Los restos momificados de un adolescente, que se volvieron completamente verdes por una caja de entierro de cobre, han sido analizados en Italia. Enterrado hace unos tres siglos en Bolonia, el descubrimiento proporciona nuevas perspectivas sobre los efectos preservadores del cobre en los tejidos humanos. El niño, de 12 a 14 años, es la única momia verde casi completa conocida.
En 1987, se descubrió el cuerpo momificado de un adolescente en el sótano de una villa antigua en Bolonia, norte de Italia. Un análisis forense en la Universidad de Bolonia determinó que pertenecía a un niño de 12 a 14 años. Desde entonces, los restos —completos excepto por los pies— han sido almacenados en la universidad.
Un equipo multidisciplinario, que incluía genetistas, antropólogos, radiólogos, matemáticos, físicos e informáticos, investigó recientemente la momia. Annamaria Alabiso, científica de conservación en la Universidad de Roma Tor Vergata, formó parte del esfuerzo. “Fue una colaboración multidisciplinaria muy notable”, dice ella.
La datación por radiocarbono sitúa la muerte del niño entre 1617 y 1814, sin signos claros de trauma o enfermedad. El cuerpo fue enterrado en una caja de cobre, que preservó tanto los tejidos duros como los blandos gracias a las propiedades antimicrobianas del cobre. Sin embargo, los ácidos que se filtraban del cuerpo en descomposición reaccionaron con el cobre, corroendo la caja y produciendo iones de cobre que reemplazaron el calcio en el esqueleto, tiñéndolo de verde desde la piel hasta los huesos, excepto en la pierna izquierda.
La piel desarrolló una pátina costrosa, la capa verde pálido vista en estatuas de cobre, de reacciones con agua y dióxido de carbono. “Esto cambia completamente nuestro punto de vista sobre el rol de los metales pesados, ya que sus efectos en la preservación son más complejos de lo que podríamos esperar”, dice Alabiso.
La base de la caja eventualmente se agrietó, posiblemente por los ácidos, derramando líquido y dejando el cuerpo en una cámara fresca, seca y con bajo oxígeno que ralentizó la descomposición.

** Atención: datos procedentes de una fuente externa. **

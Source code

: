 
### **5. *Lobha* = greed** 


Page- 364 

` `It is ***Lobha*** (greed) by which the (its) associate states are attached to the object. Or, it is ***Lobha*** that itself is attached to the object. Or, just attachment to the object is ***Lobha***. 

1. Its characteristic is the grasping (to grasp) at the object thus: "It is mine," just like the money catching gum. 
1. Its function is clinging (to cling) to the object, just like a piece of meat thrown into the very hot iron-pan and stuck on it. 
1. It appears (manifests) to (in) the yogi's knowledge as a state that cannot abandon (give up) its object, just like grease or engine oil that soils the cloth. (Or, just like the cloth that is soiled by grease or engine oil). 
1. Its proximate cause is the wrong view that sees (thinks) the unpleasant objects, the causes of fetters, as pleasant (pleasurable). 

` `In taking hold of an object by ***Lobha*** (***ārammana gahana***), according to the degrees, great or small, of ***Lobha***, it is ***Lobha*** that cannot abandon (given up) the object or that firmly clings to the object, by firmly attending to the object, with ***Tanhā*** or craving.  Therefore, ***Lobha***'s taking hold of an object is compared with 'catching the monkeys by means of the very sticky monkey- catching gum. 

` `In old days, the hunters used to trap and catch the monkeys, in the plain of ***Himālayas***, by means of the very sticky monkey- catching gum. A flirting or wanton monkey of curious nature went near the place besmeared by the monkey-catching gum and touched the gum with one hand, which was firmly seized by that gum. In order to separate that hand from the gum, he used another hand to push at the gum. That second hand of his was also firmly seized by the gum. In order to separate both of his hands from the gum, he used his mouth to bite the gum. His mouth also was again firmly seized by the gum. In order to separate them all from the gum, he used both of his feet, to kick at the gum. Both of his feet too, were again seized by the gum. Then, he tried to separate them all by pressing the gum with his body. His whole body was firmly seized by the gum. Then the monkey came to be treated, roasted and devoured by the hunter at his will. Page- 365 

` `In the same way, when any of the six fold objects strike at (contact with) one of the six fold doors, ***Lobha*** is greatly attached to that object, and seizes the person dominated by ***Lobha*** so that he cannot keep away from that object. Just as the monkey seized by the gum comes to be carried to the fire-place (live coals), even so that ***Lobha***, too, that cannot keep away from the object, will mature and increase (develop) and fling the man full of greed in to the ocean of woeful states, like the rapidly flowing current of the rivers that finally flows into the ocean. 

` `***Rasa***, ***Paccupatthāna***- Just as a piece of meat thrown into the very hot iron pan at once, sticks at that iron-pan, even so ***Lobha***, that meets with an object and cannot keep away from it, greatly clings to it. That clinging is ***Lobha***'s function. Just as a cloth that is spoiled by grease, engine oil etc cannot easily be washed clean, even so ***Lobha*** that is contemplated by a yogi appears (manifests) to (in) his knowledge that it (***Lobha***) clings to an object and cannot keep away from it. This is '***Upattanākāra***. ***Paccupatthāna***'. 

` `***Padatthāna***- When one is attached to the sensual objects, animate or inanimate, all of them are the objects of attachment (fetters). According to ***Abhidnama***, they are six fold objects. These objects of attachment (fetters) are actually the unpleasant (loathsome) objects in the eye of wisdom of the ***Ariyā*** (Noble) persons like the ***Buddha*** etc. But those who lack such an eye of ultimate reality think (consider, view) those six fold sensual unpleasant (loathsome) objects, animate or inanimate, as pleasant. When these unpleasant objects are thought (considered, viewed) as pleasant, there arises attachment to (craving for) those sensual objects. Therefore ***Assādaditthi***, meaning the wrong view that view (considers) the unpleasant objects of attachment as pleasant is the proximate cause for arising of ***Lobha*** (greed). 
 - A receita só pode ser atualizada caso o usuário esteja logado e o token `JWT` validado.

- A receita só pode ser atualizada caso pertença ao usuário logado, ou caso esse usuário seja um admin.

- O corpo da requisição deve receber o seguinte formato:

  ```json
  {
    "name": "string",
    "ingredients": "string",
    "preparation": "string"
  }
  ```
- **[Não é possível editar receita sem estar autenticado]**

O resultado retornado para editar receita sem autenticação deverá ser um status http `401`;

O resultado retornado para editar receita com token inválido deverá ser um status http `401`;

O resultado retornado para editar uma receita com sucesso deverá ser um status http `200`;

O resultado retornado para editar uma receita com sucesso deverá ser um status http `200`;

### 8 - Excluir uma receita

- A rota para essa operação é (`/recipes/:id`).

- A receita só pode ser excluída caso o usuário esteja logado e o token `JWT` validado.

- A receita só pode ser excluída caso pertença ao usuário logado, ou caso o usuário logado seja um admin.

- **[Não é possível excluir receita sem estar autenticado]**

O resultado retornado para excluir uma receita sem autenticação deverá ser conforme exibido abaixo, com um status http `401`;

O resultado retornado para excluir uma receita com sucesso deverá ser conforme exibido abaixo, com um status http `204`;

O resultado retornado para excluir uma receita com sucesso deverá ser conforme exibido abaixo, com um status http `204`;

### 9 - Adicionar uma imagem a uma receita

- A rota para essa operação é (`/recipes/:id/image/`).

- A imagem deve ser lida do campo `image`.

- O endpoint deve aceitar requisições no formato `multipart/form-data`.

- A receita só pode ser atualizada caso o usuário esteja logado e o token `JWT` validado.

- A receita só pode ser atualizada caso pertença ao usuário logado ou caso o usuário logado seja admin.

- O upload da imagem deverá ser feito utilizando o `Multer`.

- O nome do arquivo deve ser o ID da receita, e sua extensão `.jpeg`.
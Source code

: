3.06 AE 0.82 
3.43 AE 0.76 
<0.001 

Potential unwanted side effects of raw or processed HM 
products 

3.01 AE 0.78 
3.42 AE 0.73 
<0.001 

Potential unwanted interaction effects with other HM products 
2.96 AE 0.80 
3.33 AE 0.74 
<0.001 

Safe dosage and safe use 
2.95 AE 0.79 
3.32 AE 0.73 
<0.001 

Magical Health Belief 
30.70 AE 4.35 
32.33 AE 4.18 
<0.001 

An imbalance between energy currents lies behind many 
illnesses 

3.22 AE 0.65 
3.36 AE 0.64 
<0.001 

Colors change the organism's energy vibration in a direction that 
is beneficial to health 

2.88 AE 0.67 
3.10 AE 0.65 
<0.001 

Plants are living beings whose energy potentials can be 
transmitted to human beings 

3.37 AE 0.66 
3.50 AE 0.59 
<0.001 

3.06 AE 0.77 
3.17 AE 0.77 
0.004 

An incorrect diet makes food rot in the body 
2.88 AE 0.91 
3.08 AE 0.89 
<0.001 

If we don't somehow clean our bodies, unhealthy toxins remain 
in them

Los pies podrían haberse desprendido y perdido durante este proceso. “Fue una experiencia muy emocional para mí trabajar con estos restos humanos únicos”, agrega Alabiso.
Giulia Gallo en el Collège de France en París revisó los hallazgos y los llamó “increíbles” y “tan hermosos”. Elogió la investigación por sustentar los procesos químicos detrás de la momificación y la coloración.